TRY IT —
Scan the records for the string "cite" and state how many lines contain it, using the number alone.

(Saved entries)
------------------------------------------------------------------------
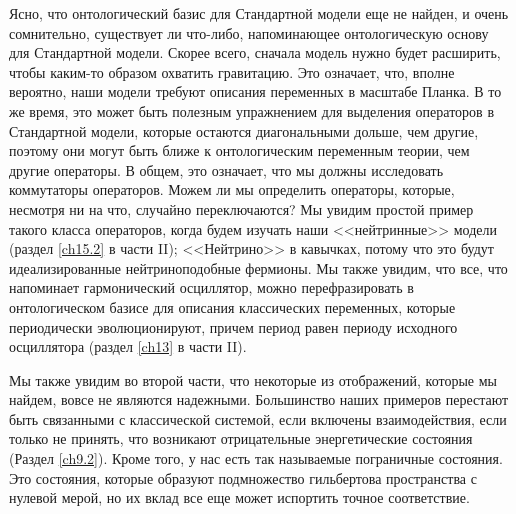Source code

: \documentclass[main.tex]{subfiles}
\begin{document}
Ясно, что онтологический базис для Стандартной модели еще не найден, и очень сомнительно, существует ли что-либо, напоминающее онтологическую основу для Стандартной модели. Скорее всего, сначала модель нужно будет расширить, чтобы каким-то образом охватить гравитацию. Это означает, что, вполне вероятно, наши модели требуют описания переменных в масштабе Планка. В то же время, это может быть полезным упражнением для выделения операторов в Стандартной модели, которые остаются диагональными дольше, чем другие, поэтому они могут быть ближе к онтологическим переменным теории, чем другие операторы. В общем, это означает, что мы должны исследовать коммутаторы операторов. Можем ли мы определить операторы, которые, несмотря ни на что, случайно переключаются? Мы увидим простой пример такого класса операторов, когда будем изучать наши <<нейтринные>> модели (раздел \ref{ch15.2} в части II); <<Нейтрино>> в кавычках, потому что это будут идеализированные нейтриноподобные фермионы. Мы также увидим, что все, что напоминает гармонический осциллятор, можно перефразировать в онтологическом базисе для описания классических переменных, которые периодически эволюционируют, причем период равен периоду исходного осциллятора (раздел \ref{ch13} в части II).

Мы также увидим во второй части, что некоторые из отображений, которые мы найдем, вовсе не являются надежными. Большинство наших примеров перестают быть связанными с классической системой, если включены взаимодействия, если только не принять, что возникают отрицательные энергетические состояния (Раздел \ref{ch9.2}). Кроме того, у нас есть так называемые пограничные состояния. Это состояния, которые образуют подмножество гильбертова пространства с нулевой мерой, но их вклад все еще может испортить точное соответствие.
\end{document}
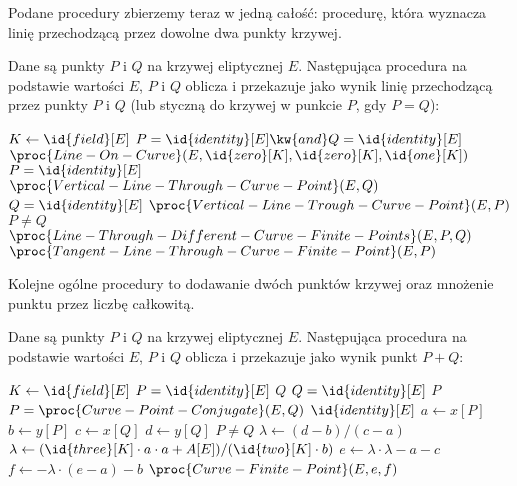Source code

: \noindent
Podane procedury zbierzemy teraz w jedną całość:
procedurę, która wyznacza linię przechodzącą przez dowolne dwa punkty krzywej.

\begin{algorithm}
Dane są punkty $P$ i $Q$ na krzywej eliptycznej $E$.
Następująca procedura
na podstawie wartości $E$, $P$ i $Q$
oblicza i przekazuje jako wynik
linię przechodzącą przez punkty $P$ i $Q$
(lub styczną do krzywej w punkcie $P$, gdy $P = Q$):

\begin{codebox}
\li $K \gets \id{field}[E]$
\li \If $P = \id{identity}[E] \kw{ and } Q = \id{identity}[E]$
\li     \Then
            \Return $\proc{Line-On-Curve}(E, \id{zero}[K], \id{zero}[K], \id{one}[K])$
        \End
\li \If $P = \id{identity}[E]$
\li     \Then
            \Return $\proc{Vertical-Line-Through-Curve-Point}(E, Q)$
        \End
\li \If $Q = \id{identity}[E]$
\li     \Then
            \Return $\proc{Vertical-Line-Trough-Curve-Point}(E, P)$
        \End
\li \If $P \neq Q$
\li     \Then
            \Return $\proc{Line-Through-Different-Curve-Finite-Points}(E, P, Q)$
\li     \Else
            \Return $\proc{Tangent-Line-Through-Curve-Finite-Point}(E, P)$
        \End
\end{codebox}
\end{algorithm}

\noindent
Kolejne ogólne procedury to dodawanie dwóch punktów krzywej
oraz mnożenie punktu przez liczbę całkowitą.

\begin{algorithm}
Dane są punkty $P$ i $Q$ na krzywej eliptycznej $E$.
Następująca procedura
na podstawie wartości $E$, $P$ i $Q$
oblicza i przekazuje jako wynik
punkt $P + Q$:

\begin{codebox}
\li $K \gets \id{field}[E]$
\li \If $P = \id{identity}[E]$
\li     \Then
            \Return $Q$
        \End
\li \If $Q = \id{identity}[E]$
\li     \Then
            \Return $P$
        \End
\li \If $P = \proc{Curve-Point-Conjugate}(E, Q)$
\li     \Then
            \Return $\id{identity}[E]$
        \End
\li $a \gets x[P]$
\li $b \gets y[P]$
\li $c \gets x[Q]$
\li $d \gets y[Q]$
\li \If $P \neq Q$
\li     \Then
            $\lambda \gets (d - b)/(c - a)$
\li     \Else
            $\lambda \gets (\id{three}[K]\cdot a\cdot a + A[E])/(\id{two}[K]\cdot b)$
        \End
\li $e \gets \lambda\cdot\lambda - a - c$
\li $f \gets -\lambda\cdot(e - a) - b$
\li \Return $\proc{Curve-Finite-Point}(E, e, f)$
\end{codebox}
\end{algorithm}

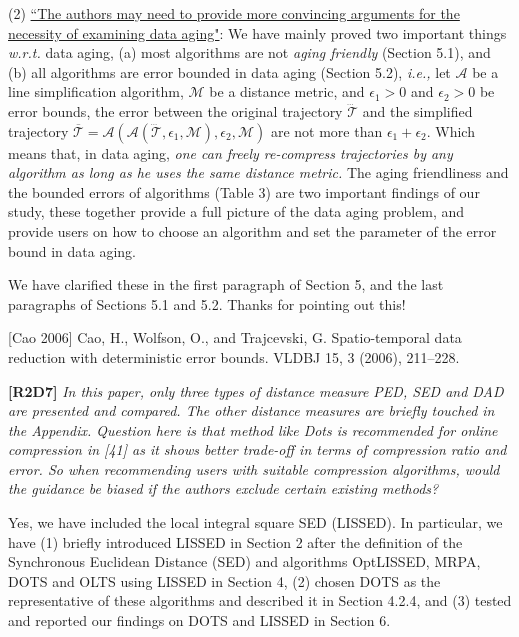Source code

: \documentclass{letter}
\newcommand{\ie}{\emph{i.e.,}\xspace}
\newcommand{\wrt}{\emph{w.r.t.}\xspace}
\begin{document}
(2) \underline{``The authors may need to provide more convincing arguments for the necessity of examining data aging"}: We have mainly proved two important things \wrt data aging, (a) most algorithms are not \emph{aging friendly} (Section 5.1), and (b) all algorithms are error bounded in data aging (Section 5.2), \ie let $\mathcal{A}$ be a line simplification algorithm,  $\mathcal{M}$ be a distance metric, and $\epsilon_1>0$ and $\epsilon_2>0$ be error bounds, the error between the original trajectory $\dddot{\mathcal{T}}$ and the simplified trajectory $\overline{\mathcal{T}}=\mathcal{A}(\mathcal{A}(\dddot{\mathcal{T}}, \epsilon_1, \mathcal{M}), \epsilon_2, \mathcal{M})$ are not more than $\epsilon_1+ \epsilon_2$. Which means that, in data aging, \emph{one can freely re-compress trajectories by any algorithm as long as he uses the same distance metric.} The aging friendliness and the bounded errors of algorithms (Table 3) are two important findings of our study, these together provide a full picture of the data aging problem, and provide users on how to choose an algorithm and set the parameter of the error bound in data aging.

We have clarified these in the first paragraph of Section 5, and the last paragraphs of Sections 5.1 and 5.2. Thanks for pointing out this!

[Cao 2006] Cao, H., Wolfson, O., and Trajcevski, G. Spatio-temporal data reduction with deterministic error bounds. VLDBJ 15, 3 (2006), 211--228.


\textbf{[R2D7]} \emph{In this paper, only three types of distance measure PED, SED and DAD are presented and compared. The other distance measures are briefly touched in the Appendix. Question here is that method like Dots is recommended for online compression in [41] as it shows better trade-off in terms of compression ratio and error. So when recommending users with suitable compression algorithms, would the guidance be biased if the authors exclude certain existing methods?}

Yes, we have included the local integral square SED (LISSED). %
In particular, we have (1) briefly introduced LISSED in Section 2 after the definition of the Synchronous Euclidean Distance (SED) and algorithms OptLISSED, MRPA, DOTS and OLTS using LISSED in Section 4,   (2) chosen DOTS as the representative of these algorithms and described it in Section 4.2.4, and (3) tested and reported our findings on DOTS and LISSED in Section 6.
\end{document}
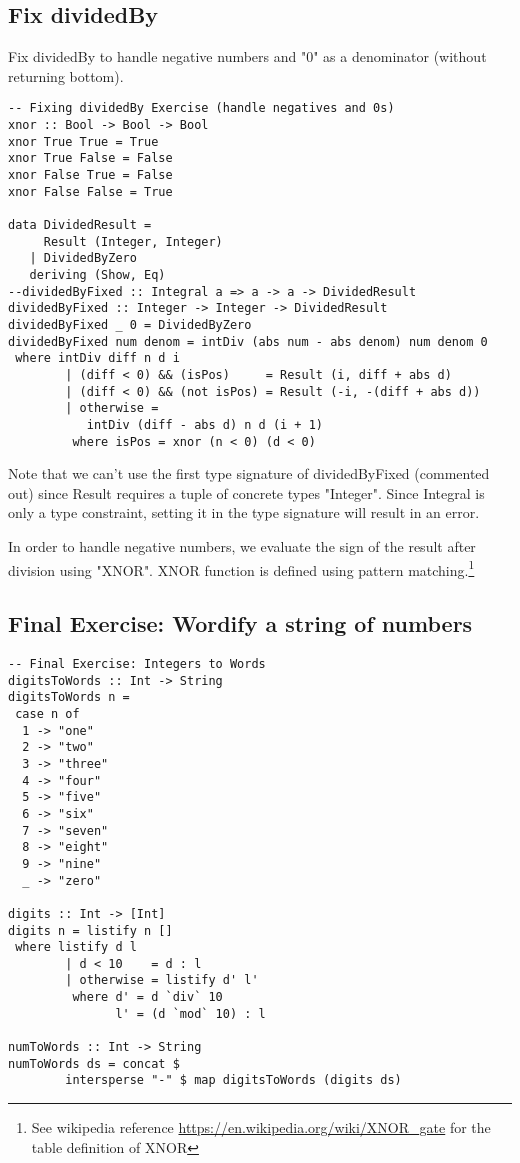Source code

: \documentclass[a4paper, 11pt]{article}
\begin{document}
\subsection{Fix dividedBy}
Fix dividedBy to handle negative numbers and "0" as a denominator (without returning bottom).

\begin{lstlisting}[frame=single]
-- Fixing dividedBy Exercise (handle negatives and 0s)
xnor :: Bool -> Bool -> Bool
xnor True True = True
xnor True False = False
xnor False True = False
xnor False False = True

data DividedResult =
     Result (Integer, Integer)
   | DividedByZero
   deriving (Show, Eq)
--dividedByFixed :: Integral a => a -> a -> DividedResult
dividedByFixed :: Integer -> Integer -> DividedResult
dividedByFixed _ 0 = DividedByZero
dividedByFixed num denom = intDiv (abs num - abs denom) num denom 0
 where intDiv diff n d i
        | (diff < 0) && (isPos)     = Result (i, diff + abs d)
        | (diff < 0) && (not isPos) = Result (-i, -(diff + abs d))
        | otherwise =
           intDiv (diff - abs d) n d (i + 1)
         where isPos = xnor (n < 0) (d < 0)
\end{lstlisting}
%
Note that we can't use the first type signature of dividedByFixed (commented out) since Result requires a tuple of concrete types "Integer". Since Integral is only a type constraint, setting it in the type signature will result in an error. 

In order to handle negative numbers, we evaluate the sign of the result after division using "XNOR". XNOR function is defined using pattern matching.\footnote{See wikipedia reference \url{https://en.wikipedia.org/wiki/XNOR_gate} for the table definition of XNOR} 

\subsection{Final Exercise: Wordify a string of numbers}
\begin{lstlisting}[frame=single]
-- Final Exercise: Integers to Words
digitsToWords :: Int -> String
digitsToWords n =
 case n of
  1 -> "one"
  2 -> "two"
  3 -> "three"
  4 -> "four"
  5 -> "five"
  6 -> "six"
  7 -> "seven"
  8 -> "eight"
  9 -> "nine"
  _ -> "zero"

digits :: Int -> [Int]
digits n = listify n []
 where listify d l
        | d < 10    = d : l
        | otherwise = listify d' l'
         where d' = d `div` 10
               l' = (d `mod` 10) : l

numToWords :: Int -> String
numToWords ds = concat $
        intersperse "-" $ map digitsToWords (digits ds)
\end{lstlisting}
\end{document}
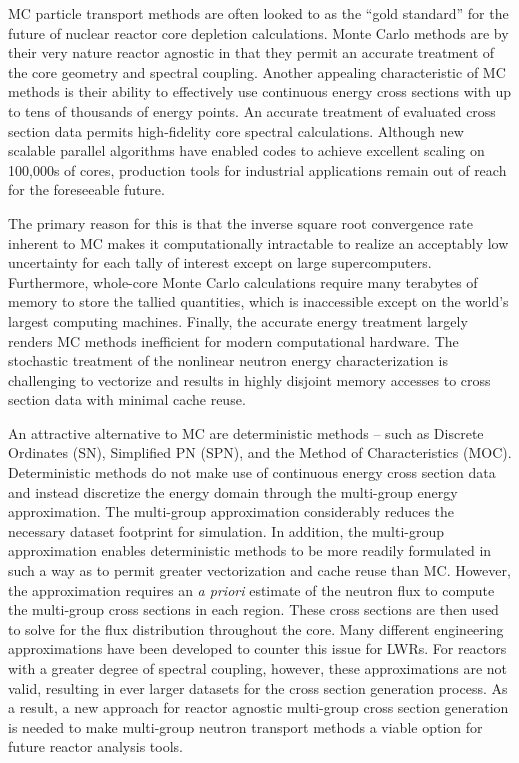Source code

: \ac{MC} particle transport methods are often looked to as the ``gold standard'' for the future of nuclear reactor core depletion calculations. Monte Carlo methods are by their very nature reactor agnostic in that they permit an accurate treatment of the core geometry and spectral coupling. Another appealing characteristic of \ac{MC} methods is their ability to effectively use continuous energy cross sections with up to tens of thousands of energy points. An accurate treatment of evaluated cross section data permits high-fidelity core spectral calculations. Although new scalable parallel algorithms have
enabled codes to achieve excellent scaling on 100,000s of cores, production tools for industrial applications remain out of reach for the foreseeable future.

The primary reason for this is that the inverse square root convergence rate inherent to \ac{MC} makes it computationally intractable to realize an acceptably low uncertainty for each tally of interest except on large supercomputers. Furthermore, whole-core Monte Carlo calculations require many terabytes of memory to store the tallied quantities, which is inaccessible except on the world's largest computing machines. Finally, the accurate energy treatment largely renders \ac{MC} methods inefficient for modern computational hardware. The stochastic treatment of the nonlinear neutron energy characterization is challenging to vectorize and results in highly disjoint memory accesses to cross section data with minimal cache reuse. 

An attractive alternative to MC are deterministic methods -- such as Discrete Ordinates (SN), Simplified PN (SPN), and the Method of Characteristics (MOC). Deterministic methods do not make use of continuous energy cross section data and instead discretize the energy domain through the multi-group energy approximation. The multi-group approximation considerably reduces the necessary dataset footprint for simulation. In addition, the multi-group approximation enables deterministic methods to be more readily formulated in such a way as to permit greater vectorization and cache reuse than \ac{MC}. However, the approximation requires an \textit{a priori} estimate of the neutron flux to compute the multi-group cross sections in each region. These cross sections are then used to solve for the flux distribution throughout the core. Many different engineering approximations have been developed to counter this issue for LWRs. For reactors with a greater degree of spectral coupling, however, these approximations are not valid, resulting in ever larger datasets for the cross section generation process. As a result, a new approach for reactor agnostic multi-group cross section generation is needed to make multi-group neutron transport methods a viable option for future reactor analysis tools.

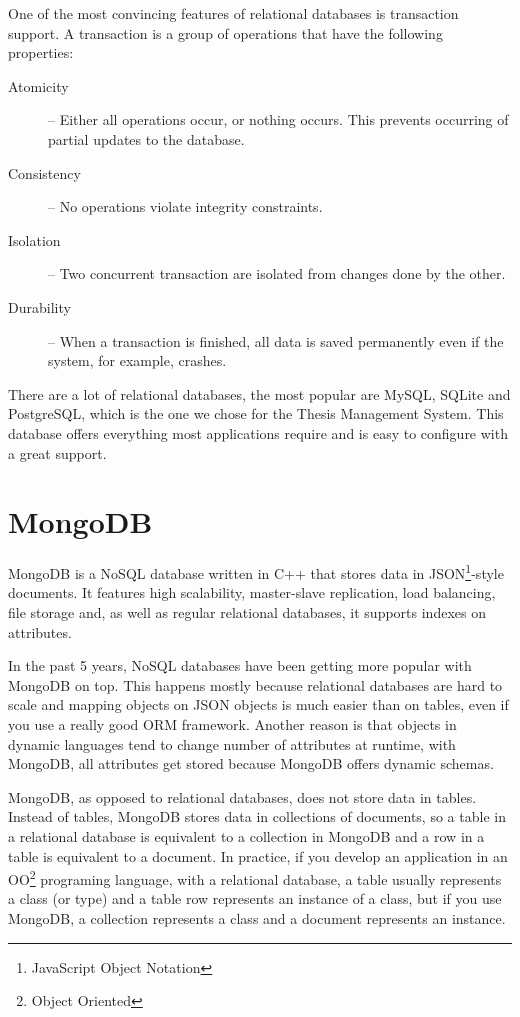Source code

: One of the most convincing features of relational databases is transaction support. A transaction is a group of operations that have the following properties:

\begin{description}
    \item[Atomicity] -- Either all operations occur, or nothing occurs. This prevents occurring of partial updates to the database.
    \item[Consistency] -- No operations violate integrity constraints.
    \item[Isolation] -- Two concurrent transaction are isolated from changes done by the other.
    \item[Durability] -- When a transaction is finished, all data is saved permanently even if the system, for example, crashes.
\end{description}

There are a lot of relational databases, the most popular are MySQL, SQLite and PostgreSQL, which is the one we chose for the Thesis Management System. This database offers everything most applications require and is easy to configure with a great support.

\section{MongoDB}

MongoDB is a NoSQL database written in C++\cite{mongodb-homepage} that stores data in JSON\footnote{JavaScript Object Notation}-style documents. It features high scalability, master-slave replication, load balancing, file storage and, as well as regular relational databases, it supports indexes on attributes. 

In the past 5 years, NoSQL databases have been getting more popular with MongoDB on top\cite{db-ranking}. This happens mostly because relational databases are hard to scale and mapping objects on JSON objects is much easier than on tables, even if you use a really good ORM framework. Another reason is that objects in dynamic languages tend to change number of attributes at runtime, with MongoDB, all attributes get stored because MongoDB offers dynamic schemas.

MongoDB, as opposed to relational databases, does not store data in tables. Instead of tables, MongoDB stores data in collections of documents, so a table in a relational database is equivalent to a collection in MongoDB and a row in a table is equivalent to a document. In practice, if you develop an application in an OO\footnote{Object Oriented} programing language, with a relational database, a table usually represents a class (or type) and a table row represents an instance of a class, but if you use MongoDB, a collection represents a class and a document represents an instance.

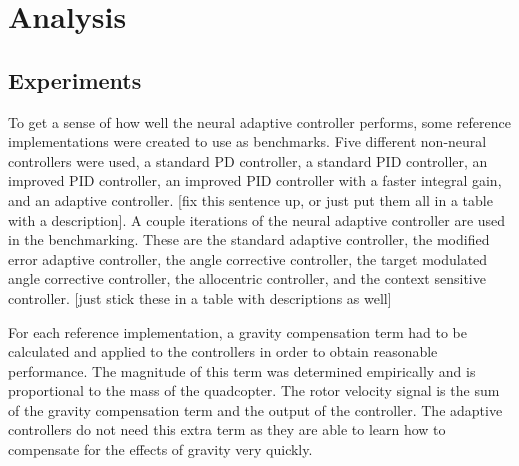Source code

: \documentclass[letterpaper,12pt,titlepage,oneside,final]{book}
\begin{document}
\chapter{Analysis} \label{chap:analysis}

\section{Experiments}


To get a sense of how well the neural adaptive controller performs, some reference implementations were created to use as benchmarks. 
Five different non-neural controllers were used, a standard PD controller, a standard PID controller, an improved PID controller, an improved PID controller with a faster integral gain, and an adaptive controller. [fix this sentence up, or just put them all in a table with a description].
A couple iterations of the neural adaptive controller are used in the benchmarking. 
These are the standard adaptive controller, the modified error adaptive controller, the angle corrective controller, the target modulated angle corrective controller, the allocentric controller, and the context sensitive controller. [just stick these in a table with descriptions as well]


For each reference implementation, a gravity compensation term had to be calculated and applied to the controllers in order to obtain reasonable performance. 
The magnitude of this term was determined empirically and is proportional to the mass of the quadcopter. 
The rotor velocity signal is the sum of the gravity compensation term and the output of the controller.
The adaptive controllers do not need this extra term as they are able to learn how to compensate for the effects of gravity very quickly.
\end{document}
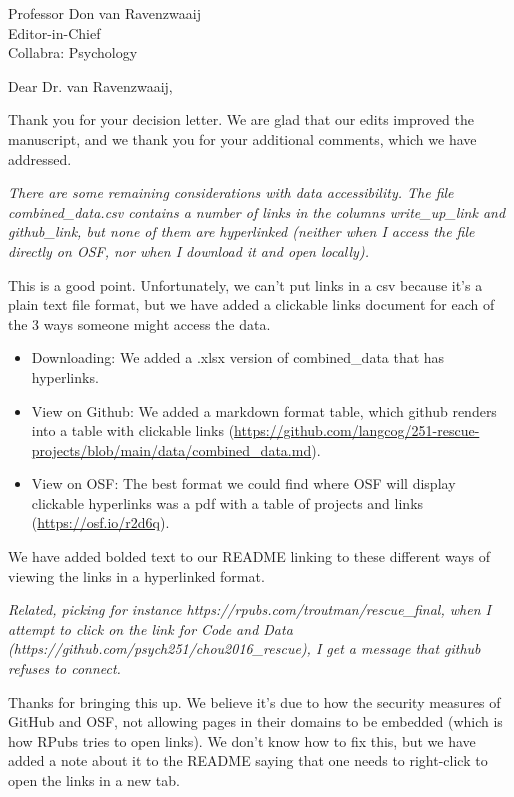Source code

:\documentclass{stanfordletter}
\newcommand{\theysaid}[1]{\begin{leftbar} \noindent 
		\textsl{ #1}\end{leftbar}}
\begin{document}
	\signature{\vspace{-35pt} Veronica Boyce, \\ on behalf of the author team}
	
	
	\begin{letter}{Professor Don van Ravenzwaaij \\ Editor-in-Chief \\ Collabra: Psychology }
		
		
		\opening{Dear Dr. van Ravenzwaaij,} 
		
		Thank you for your decision letter. We are glad that our edits improved the manuscript, and we thank you for your additional comments, which we have addressed. 
		
		\theysaid{There are some remaining considerations with data accessibility. The file combined\_data.csv contains a number of links in the columns write\_up\_link and github\_link, but none of them are hyperlinked (neither when I access the file directly on OSF, nor when I download it and open locally).}
		
		This is a good point. Unfortunately, we can't put links in a csv because it's a plain text file format, but we have added a clickable links document for each of the 3 ways someone might access the data. 
		\begin{itemize}
			\item Downloading: We added a .xlsx version of combined\_data that has hyperlinks. 
			\item View on Github: We added a markdown format table, which github renders into a table with clickable links (\url{https://github.com/langcog/251-rescue-projects/blob/main/data/combined_data.md}).
			\item View on OSF: The best format we could find where OSF will display clickable hyperlinks was a pdf with a table of projects and links (\url{https://osf.io/r2d6q}). 
		\end{itemize}
		
	We have added bolded text to our README linking to these different ways of viewing the links in a hyperlinked format. 
	
	\theysaid{Related, picking for instance https://rpubs.com/troutman/rescue\_final, when I attempt to click on the link for Code and Data (https://github.com/psych251/chou2016\_rescue), I get a message that github refuses to connect.}
	
	Thanks for bringing this up. We believe it's due to how the security measures of GitHub and OSF, not allowing pages in their domains to be embedded (which is how RPubs tries to open links). We don't know how to fix this, but we have added a note about it to the README saying that one needs to right-click to open the links in a new tab. 
	

\end{letter}
\end{document}
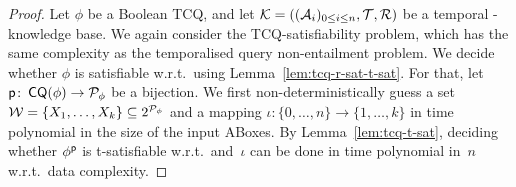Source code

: \begin{proof}
    Let $\phi$ be a Boolean TCQ, and let
    $\mathcal{K}=((\mathcal{A}_i)_{0\le i\le n},\mathcal{T},\mathcal{R})$ be a temporal \SHQ-knowledge base.
    We again consider the TCQ-satisfiability problem, which has the same
    complexity as the temporalised query non-entailment problem.  We decide
    whether $\phi$ is satisfiable w.r.t.~\Kmc using
    Lemma~\ref{lem:tcq-r-sat-t-sat}.  For that, let
    $\mathsf{p}\colon\operatorname{\mathsf{CQ}}(\phi)\to\mathcal{P}_\phi$ be a bijection.
    We first non-deterministically guess a set
    $\mathcal{W}=\{X_1,\dots,X_k\}\subseteq 2^{\mathcal{P}_\phi}$ and a mapping
    $\iota\colon\{0,\dots,n\}\to\{1,\dots,k\}$ in time polynomial in the size of
    the input ABoxes.
    By Lemma~\ref{lem:tcq-t-sat}, deciding whether $\phi^\mathsf{p}$ is t-satisfiable
    w.r.t.~\Wmc and~$\iota$ can be done in time polynomial in~$n$ w.r.t.\ data
    complexity.


\end{proof}
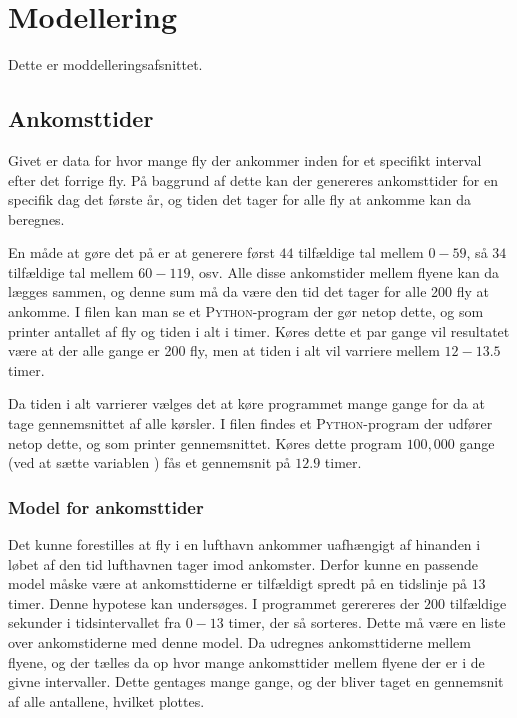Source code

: \chapter{Modellering}
Dette er moddelleringsafsnittet.
\section{Ankomsttider}
Givet er data for hvor mange fly der ankommer inden for et specifikt interval efter det forrige fly. På baggrund af dette kan der genereres ankomsttider for en specifik dag det første år, og tiden det tager for alle fly at ankomme kan da beregnes.

En måde at gøre det på er at generere først $44$ tilfældige tal mellem $0 - 59$, så $34$ tilfældige tal mellem $60 - 119$, osv. Alle disse ankomstider mellem flyene kan da lægges sammen, og denne sum må da være den tid det tager for alle 200 fly at ankomme.
I filen  kan man se et \textsc{Python}-program der gør netop dette, og som printer antallet af fly og tiden i alt i timer.
Køres dette et par gange vil resultatet være at der alle gange er 200 fly, men at tiden i alt vil varriere mellem $12 - 13.5$ timer.

Da tiden i alt varrierer vælges det at køre programmet mange gange for da at tage gennemsnittet af alle kørsler.
I filen  findes et \textsc{Python}-program der udfører netop dette, og som printer gennemsnittet. Køres dette program $100,000$ gange (ved at sætte variablen ) fås et gennemsnit på $12.9$ timer.

\subsection{Model for ankomsttider} \label{chap:model_arrival_times}
Det kunne forestilles at fly i en lufthavn ankommer uafhængigt af hinanden i løbet af den tid lufthavnen tager imod ankomster.
Derfor kunne en passende model måske være at ankomsttiderne er tilfældigt spredt på en tidslinje på $13$ timer.
Denne hypotese kan undersøges.
I programmet  gerereres der $200$ tilfældige sekunder i tidsintervallet fra $0 - 13$ timer, der så sorteres. Dette må være en liste over ankomstiderne med denne model.
Da udregnes ankomsttiderne mellem flyene, og der tælles da op hvor mange ankomsttider mellem flyene der er i de givne intervaller.
Dette gentages mange gange, og der bliver taget en gennemsnit af alle antallene, hvilket plottes.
------------------------------------------------------------------------
ANSWER BELOW —
2